READ (VAR opcode 0x04) is what makes Zork interactive. It reads a line from stdin into the Z-machine's text buffer, tokenises it by spaces, and writes word tokens into the parse buffer using the game's own dictionary for lookup. Getting READ working in the Python interpreter meant the game could actually be played.

demos/stage1.cast — pure Python, no hardware

Run it yourself: source ~/code/tt-lang/build/env/activate && python play.py --stage sim

Stage 2 · device

Blackhole DRAM — The Game File Goes On-Chip

Stage 2 moves the 86,838-byte Zork game binary onto a Tenstorrent Blackhole chip's on-chip DRAM using ttnn. The Python Z-machine interpreter on the host reads game bytecode directly from that DRAM buffer. The interpreter logic stays on the host CPU; the game data lives on silicon.

Opening and uploading

import ttnn

device = ttnn.open_device(device_id=0)

# Allocate a contiguous DRAM buffer for the game binary.
# page_size must equal buffer_size to guarantee contiguous allocation —
# fragmented pages cause silent data corruption at offsets beyond the first page.
game_tensor = ttnn.from_torch(
    torch.frombuffer(game_bytes, dtype=torch.uint8).unsqueeze(0),
    device=device,
    layout=ttnn.ROW_MAJOR_LAYOUT,
    memory_config=ttnn.DRAM_MEMORY_CONFIG,
)

After upload, the host reads back the first 8 bytes (the Z-machine header) and confirms byte 0 == 3 (Z-machine version 3). If the page_size is wrong the header looks fine but all subsequent offsets return garbage — a subtle failure mode we hit during development.

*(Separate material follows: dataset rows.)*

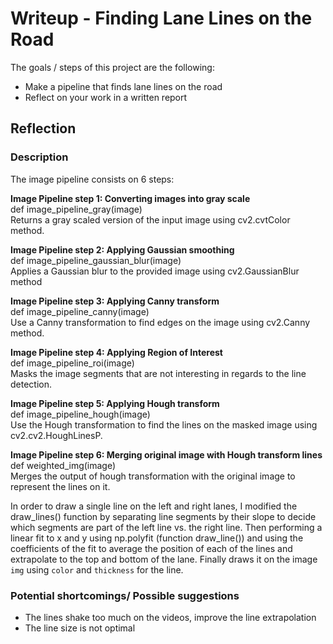 # Writeup - Finding Lane Lines on the Road

The goals / steps of this project are the following:
* Make a pipeline that finds lane lines on the road
* Reflect on your work in a written report


## Reflection

### Description

The image pipeline consists on 6 steps: 

**Image Pipeline step 1: Converting images into gray scale**    
def image_pipeline_gray(image)    
Returns a gray scaled version of the input image using cv2.cvtColor method. 

**Image Pipeline step 2: Applying Gaussian smoothing**    
def image_pipeline_gaussian_blur(image)    
Applies a Gaussian blur to the provided image using cv2.GaussianBlur method    
 
**Image Pipeline step 3: Applying Canny transform**    
def image_pipeline_canny(image)    
Use a Canny transformation to find edges on the image using cv2.Canny method.
 
**Image Pipeline step 4: Applying Region of Interest**    
def image_pipeline_roi(image)    
Masks the image segments that are not interesting in regards to the line detection.

**Image Pipeline step 5: Applying Hough transform**    
def image_pipeline_hough(image)    
Use the Hough transformation to find the lines on the masked image using cv2.cv2.HoughLinesP. 

**Image Pipeline step 6: Merging original image with Hough transform lines**   
def weighted_img(image)    
Merges the output of hough transformation with the original image to represent the lines on it. 

In order to draw a single line on the left and right lanes, I modified the draw_lines() function by 
separating line segments by their slope to decide which segments are part of the left line vs. the right line.
Then performing a linear fit to x and y using np.polyfit (function draw_line()) and using the coefficients of the fit to average the position of each of the lines and extrapolate to the top and bottom of the lane. Finally draws it on the image `img` using `color` and `thickness` for the line.


### Potential shortcomings/ Possible suggestions

- The lines shake too much on the videos, improve the line extrapolation
- The line size is not optimal

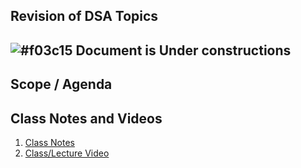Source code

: 
## Revision of DSA Topics


## ![#f03c15](https://placehold.co/15x15/f03c15/f03c15.png) Document is Under constructions

## Scope / Agenda
  
## Class Notes and Videos

1. [Class Notes](../../self/DSA%204.2/Revision_of_DSA_Topics.md)
2. [Class/Lecture Video](https://youtu.be/nF8kBlfldTI)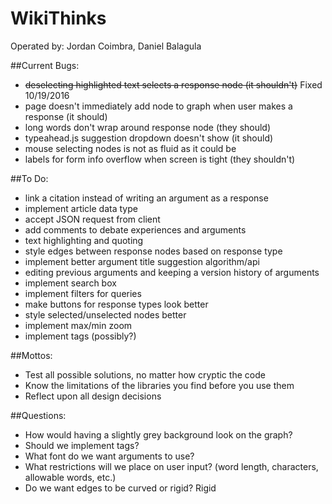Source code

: WikiThinks
=====
Operated by: Jordan Coimbra, Daniel Balagula

##Current Bugs:
- ~~deselecting highlighted text selects a response node (it shouldn't)~~ Fixed 10/19/2016
- page doesn't immediately add node to graph when user makes a response (it should)
- long words don't wrap around response node (they should)
- typeahead.js suggestion dropdown doesn't show (it should)
- mouse selecting nodes is not as fluid as it could be
- labels for form info overflow when screen is tight (they shouldn't)

##To Do:
- link a citation instead of writing an argument as a response
- implement article data type
- accept JSON request from client
- add comments to debate experiences and arguments
- text highlighting and quoting
- style edges between response nodes based on response type
- implement better argument title suggestion algorithm/api
- editing previous arguments and keeping a version history of arguments
- implement search box
- implement filters for queries
- make buttons for response types look better
- style selected/unselected nodes better
- implement max/min zoom
- implement tags (possibly?)

##Mottos:
- Test all possible solutions, no matter how cryptic the code
- Know the limitations of the libraries you find before you use them
- Reflect upon all design decisions

##Questions:
- How would having a slightly grey background look on the graph?
- Should we implement tags?
- What font do we want arguments to use?
- What restrictions will we place on user input? (word length, characters, allowable words, etc.)
- Do we want edges to be curved or rigid? Rigid

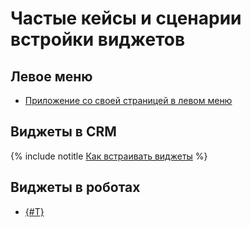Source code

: # Частые кейсы и сценарии встройки виджетов

## Левое меню

- [Приложение со своей страницей в левом меню](https://dev.1c-bitrix.ru/learning/course/index.php?COURSE_ID=266&LESSON_ID=25538&LESSON_PATH=25398.25506.25530.25538)

## Виджеты в CRM

{% include notitle [Как встраивать виджеты](./../../_includes/widget_crm.md) %}

## Виджеты в роботах

- [{#T}](../../tutorials/bizproc/setting-robot.md)
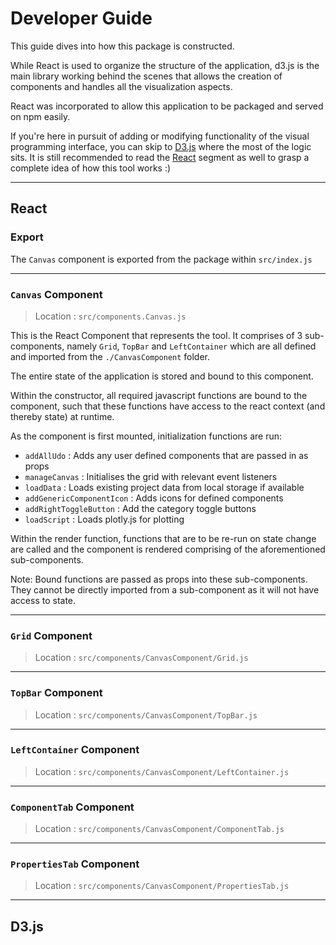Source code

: # Developer Guide

This guide dives into how this package is constructed. 

While React is used to organize the structure of the application, d3.js is the main library working behind the scenes that allows the creation of components and handles all the visualization aspects.

React was incorporated to allow this application to be packaged and served on npm easily.

If you're here in pursuit of adding or modifying functionality of the visual programming interface, you can skip to [D3.js](#d3js) where the most of the logic sits. It is still recommended to read the [React](#react) segment as well to grasp a complete idea of how this tool works :)

---

## React

### Export

The `Canvas` component is exported from the package within `src/index.js`

---

### `Canvas` Component

> Location : `src/components.Canvas.js`

This is the React Component that represents the tool. It comprises of 3 sub-components, namely `Grid`, `TopBar` and `LeftContainer` which are all defined and imported from the `./CanvasComponent` folder.

The entire state of the application is stored and bound to this component.

Within the constructor, all required javascript functions are bound to the component, such that these functions have access to the react context (and thereby state) at runtime.

As the component is first mounted, initialization functions are run:

 - `addAllUdo` : Adds any user defined components that are passed in as props
 - `manageCanvas` : Initialises the grid with relevant event listeners
 - `loadData` : Loads existing project data from local storage if available
 - `addGenericComponentIcon` : Adds icons for defined components
 - `addRightToggleButton` : Add the category toggle buttons
 - `loadScript` : Loads plotly.js for plotting

Within the render function, functions that are to be re-run on state change are called and the component is rendered comprising of the aforementioned sub-components. 

Note: Bound functions are passed as props into these sub-components. They cannot be directly imported from a sub-component as it will not have access to state.

---

### `Grid` Component

> Location : `src/components/CanvasComponent/Grid.js`

---

### `TopBar` Component

> Location : `src/components/CanvasComponent/TopBar.js`

---

### `LeftContainer` Component

> Location : `src/components/CanvasComponent/LeftContainer.js`

---

### `ComponentTab` Component

> Location : `src/components/CanvasComponent/ComponentTab.js`

---

### `PropertiesTab` Component

> Location : `src/components/CanvasComponent/PropertiesTab.js`

---

## D3.js

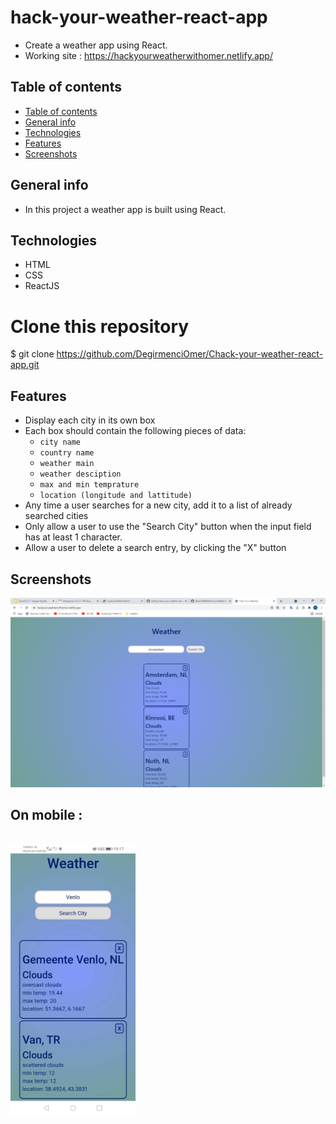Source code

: # hack-your-weather-react-app


- Create a weather app using React.
- Working site : https://hackyourweatherwithomer.netlify.app/

## Table of contents

- [Table of contents](#table-of-contents)
- [General info](#general-info)
- [Technologies](#technologies)
- [Features](#features)
- [Screenshots](#screenshots)

## General info

- In this project a weather app is built using React.


## Technologies

- HTML
- CSS
- ReactJS

# Clone this repository

\$ git clone https://github.com/DegirmenciOmer/Chack-your-weather-react-app.git

## Features
-   Display each city in its own box
-   Each box should contain the following pieces of data:
    -   `city name`
    -   `country name`
    -   `weather main`
    -   `weather desciption`
    -   `max and min temprature`
    -   `location (longitude and lattitude)`
- Any time a user searches for a new city, add it to a list of already searched cities
- Only allow a user to use the "Search City" button when the input field has at least 1 character.
- Allow a user to delete a search entry, by clicking the "X" button


## Screenshots

![Example screenshot](./hack-your-weather/public/image2.png)



## On mobile :

<br/> 
<img src="./hack-your-weather/public/Screenshot_20210510_191731_com.android.chrome.jpg" width="200" />
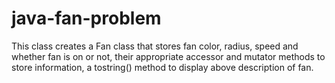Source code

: # java-fan-problem
This class creates a Fan class that stores fan color, radius, speed and whether fan is on or not, their appropriate accessor and mutator methods to store information, a tostring() method to display above description of fan.
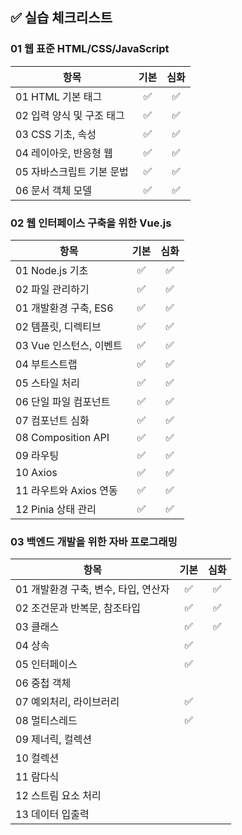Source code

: ## ✅ 실습 체크리스트

### 01 웹 표준 HTML/CSS/JavaScript

| 항목                      | 기본 | 심화 |
| ------------------------- | :--: | :--: |
| 01 HTML 기본 태그         |  ✅  |  ✅  |
| 02 입력 양식 및 구조 태그 |  ✅  |  ✅  |
| 03 CSS 기초, 속성         |  ✅  |  ✅  |
| 04 레이아웃, 반응형 웹    |  ✅  |  ✅  |
| 05 자바스크립트 기본 문법 |  ✅  |  ✅  |
| 06 문서 객체 모델         |  ✅  |  ✅  |

### 02 웹 인터페이스 구축을 위한 Vue.js

| 항목                    | 기본 | 심화 |
| ----------------------- | :--: | :--: |
| 01 Node.js 기초         |  ✅  |  ✅  |
| 02 파일 관리하기        |  ✅  |  ✅  |
| 01 개발환경 구축, ES6   |  ✅  |  ✅  |
| 02 템플릿, 디렉티브     |  ✅  |  ✅  |
| 03 Vue 인스턴스, 이벤트 |  ✅  |  ✅  |
| 04 부트스트랩           |  ✅  |  ✅  |
| 05 스타일 처리          |  ✅  |  ✅  |
| 06 단일 파일 컴포넌트   |  ✅  |  ✅  |
| 07 컴포넌트 심화        |  ✅  |  ✅  |
| 08 Composition API      |  ✅  |  ✅  |
| 09 라우팅               |  ✅  |  ✅  |
| 10 Axios                |  ✅  |  ✅  |
| 11 라우트와 Axios 연동  |  ✅  |  ✅  |
| 12 Pinia 상태 관리      |  ✅  |  ✅  |

### 03 백엔드 개발을 위한 자바 프로그래밍

| 항목                                 | 기본 | 심화 |
| ------------------------------------ | :--: | :--: |
| 01 개발환경 구축, 변수, 타입, 연산자 |  ✅  |  ✅  |
| 02 조건문과 반복문, 참조타입         |  ✅  |  ✅  |
| 03 클래스                            |  ✅  |  ✅  |
| 04 상속                              |  ✅  |      |
| 05 인터페이스                        |  ✅  |      |
| 06 중첩 객체                         |      |      |
| 07 예외처리, 라이브러리              |  ✅  |      |
| 08 멀티스레드                        |  ✅  |      |
| 09 제너릭, 컬렉션                    |      |      |
| 10 컬렉션                            |      |      |
| 11 람다식                            |      |      |
| 12 스트림 요소 처리                  |      |      |
| 13 데이터 입출력                     |      |      |
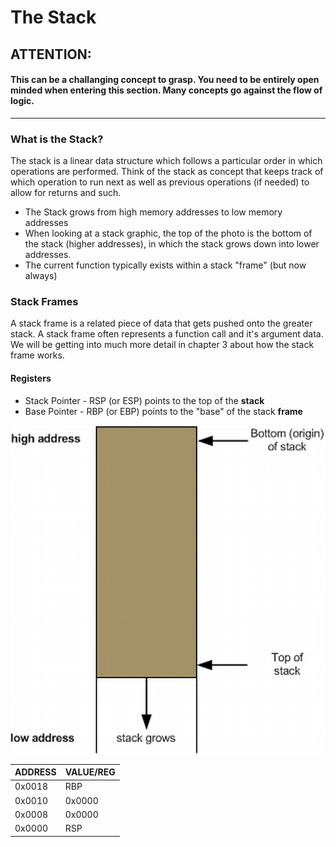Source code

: # The Stack

## ATTENTION:
#### This can be a challanging concept to grasp. You need to be entirely open minded when entering this section. Many concepts go against the flow of logic. 

---

### What is the Stack?
The stack is a linear data structure which follows a particular order in which operations are performed. Think of the stack as concept that keeps track of which operation to run next as well as previous operations (if needed) to allow for returns and such. 

* The Stack grows from high memory addresses to low memory addresses
* When looking at a stack graphic, the top of the photo is the bottom of the stack (higher addresses), in which the stack grows down into lower addresses. 
* The current function typically exists within a stack "frame" (but now always) 

### Stack Frames
A stack frame is a related piece of data that gets pushed onto the greater stack. A stack frame often represents a function call and it's argument data. We will be getting into much more detail in chapter 3 about how the stack frame works. 

#### Registers
* Stack Pointer - RSP (or ESP) points to the top of the **stack** 
* Base Pointer - RBP (or EBP) points to the "base" of the stack **frame**

![](/imgs/stack1.png)

| **ADDRESS** | **VALUE/REG** |
| :--- | :--- |
| 0x0018 | RBP |
| 0x0010 | 0x0000 |
| 0x0008 | 0x0000 |
| 0x0000 | RSP |

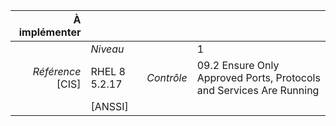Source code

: 
|           À implémenter    |    |    |    |
|----------------:|:---|---:|:---|
|                 |*Niveau*|| 1 |
|*Référence* [CIS]| RHEL 8 5.2.17 |*Contrôle*| 09.2 Ensure Only Approved Ports, Protocols and Services Are Running |
|                 |[ANSSI] ||  |

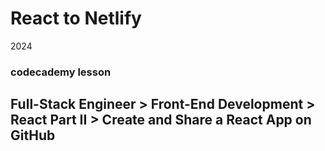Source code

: # React to Netlify
2024
### codecademy lesson 
## Full-Stack Engineer > Front-End Development > React Part II > Create and Share a React App on GitHub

The data path Stage 3 reuses

Stage 2 validates the exact DRAM layout that Stage 3's RISC-V kernel will consume. The kernel reads game bytecode via the on-chip NoC using chunked async reads — the same physical buffer, the same offsets. Getting data integrity confirmed here made Stage 3 debugging much simpler.

demos/stage2.cast — game binary on Blackhole DRAM, Python interpreter on host

Run it yourself: source ~/code/tt-lang/build/env/activate && python play.py --stage device

Stage 3 · risc-v

RISC-V Cores — The Interpreter Goes On-Chip

Stage 3 compiles kernels/zork_interpreter_l1.cpp — a complete Z-machine V3 interpreter in C++ — and dispatches it to the Blackhole chip's RISC-V management cores via ttnn.generic_op. The kernel loads game bytecode from DRAM via the on-chip NoC, executes instructions in L1 cache, and writes output back to DRAM.

What works

The kernel decodes Z-strings, handles all V3 opcodes (PRINT, CALL, RET, STORE, LOAD, branching, arithmetic, object operations), and produces the correct Zork opening text:

ZORK I: The Great Underground Empire
Infocom interactive fiction - a fantasy story
© Infocom, Inc. All rights reserved.
ZORK is a registered trademark of Infocom, Inc.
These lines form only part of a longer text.